Required action =
Output all of the data below without changing a word, and exclude the pictures.

[Excerpted records Boundary: Start]

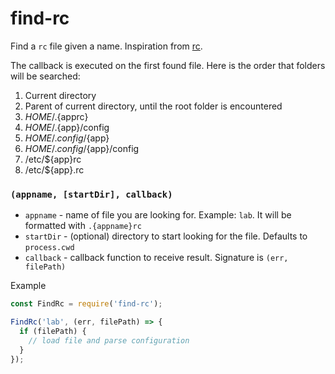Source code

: # find-rc
Find a `rc` file given a name.  Inspiration from [rc](https://github.com/dominictarr/rc).

The callback is executed on the first found file.  Here is the order that
folders will be searched:
1. Current directory
2. Parent of current directory, until the root folder is encountered
3. $HOME/.${apprc}
4. $HOME/.${app}/config
5. $HOME/.config/${app}
6. $HOME/.config/${app}/config
7. /etc/${app}rc
8. /etc/${app}.rc


### `(appname, [startDir], callback)`

- `appname` - name of file you are looking for.  Example: `lab`.  It will be formatted with `.{appname}rc`
- `startDir` - (optional) directory to start looking for the file.  Defaults to `process.cwd`
- `callback` - callback function to receive result.  Signature is `(err, filePath)`

Example

```js
const FindRc = require('find-rc');

FindRc('lab', (err, filePath) => {
  if (filePath) {
    // load file and parse configuration
  }
});
```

[Excerpted records Boundary: End]

Completed task =
Source code

: # find-rc
Find a `rc` file given a name.  Inspiration from [rc](https://github.com/dominictarr/rc).

The callback is executed on the first found file.  Here is the order that
folders will be searched:
1. Current directory
2. Parent of current directory, until the root folder is encountered
3. $HOME/.${apprc}
4. $HOME/.${app}/config
5. $HOME/.config/${app}
6. $HOME/.config/${app}/config
7. /etc/${app}rc
8. /etc/${app}.rc


### `(appname, [startDir], callback)`

- `appname` - name of file you are looking for.  Example: `lab`.  It will be formatted with `.{appname}rc`
- `startDir` - (optional) directory to start looking for the file.  Defaults to `process.cwd`
- `callback` - callback function to receive result.  Signature is `(err, filePath)`

Example

```js
const FindRc = require('find-rc');

FindRc('lab', (err, filePath) => {
  if (filePath) {
    // load file and parse configuration
  }
});
```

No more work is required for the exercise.